(Input data)
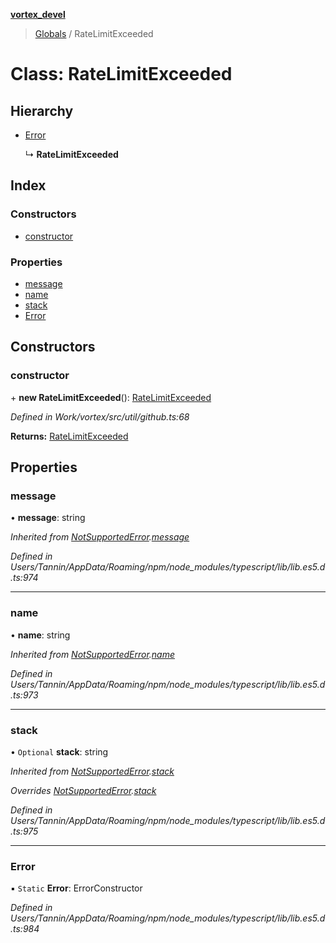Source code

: **[vortex_devel](../README.md)**

> [Globals](../globals.md) / RateLimitExceeded

# Class: RateLimitExceeded

## Hierarchy

* [Error](notsupportederror.md#error)

  ↳ **RateLimitExceeded**

## Index

### Constructors

* [constructor](ratelimitexceeded.md#constructor)

### Properties

* [message](ratelimitexceeded.md#message)
* [name](ratelimitexceeded.md#name)
* [stack](ratelimitexceeded.md#stack)
* [Error](ratelimitexceeded.md#error)

## Constructors

### constructor

\+ **new RateLimitExceeded**(): [RateLimitExceeded](ratelimitexceeded.md)

*Defined in Work/vortex/src/util/github.ts:68*

**Returns:** [RateLimitExceeded](ratelimitexceeded.md)

## Properties

### message

•  **message**: string

*Inherited from [NotSupportedError](notsupportederror.md).[message](notsupportederror.md#message)*

*Defined in Users/Tannin/AppData/Roaming/npm/node_modules/typescript/lib/lib.es5.d.ts:974*

___

### name

•  **name**: string

*Inherited from [NotSupportedError](notsupportederror.md).[name](notsupportederror.md#name)*

*Defined in Users/Tannin/AppData/Roaming/npm/node_modules/typescript/lib/lib.es5.d.ts:973*

___

### stack

• `Optional` **stack**: string

*Inherited from [NotSupportedError](notsupportederror.md).[stack](notsupportederror.md#stack)*

*Overrides [NotSupportedError](notsupportederror.md).[stack](notsupportederror.md#stack)*

*Defined in Users/Tannin/AppData/Roaming/npm/node_modules/typescript/lib/lib.es5.d.ts:975*

___

### Error

▪ `Static` **Error**: ErrorConstructor

*Defined in Users/Tannin/AppData/Roaming/npm/node_modules/typescript/lib/lib.es5.d.ts:984*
(End Input data)
▶ [What needs to be done]: Among the entries above, find every line holding "Defined" and copy it.

▶ [Task answer]:
*Defined in Work/vortex/src/util/github.ts:68*
*Defined in Users/Tannin/AppData/Roaming/npm/node_modules/typescript/lib/lib.es5.d.ts:974*
*Defined in Users/Tannin/AppData/Roaming/npm/node_modules/typescript/lib/lib.es5.d.ts:973*
*Defined in Users/Tannin/AppData/Roaming/npm/node_modules/typescript/lib/lib.es5.d.ts:975*
*Defined in Users/Tannin/AppData/Roaming/npm/node_modules/typescript/lib/lib.es5.d.ts:984*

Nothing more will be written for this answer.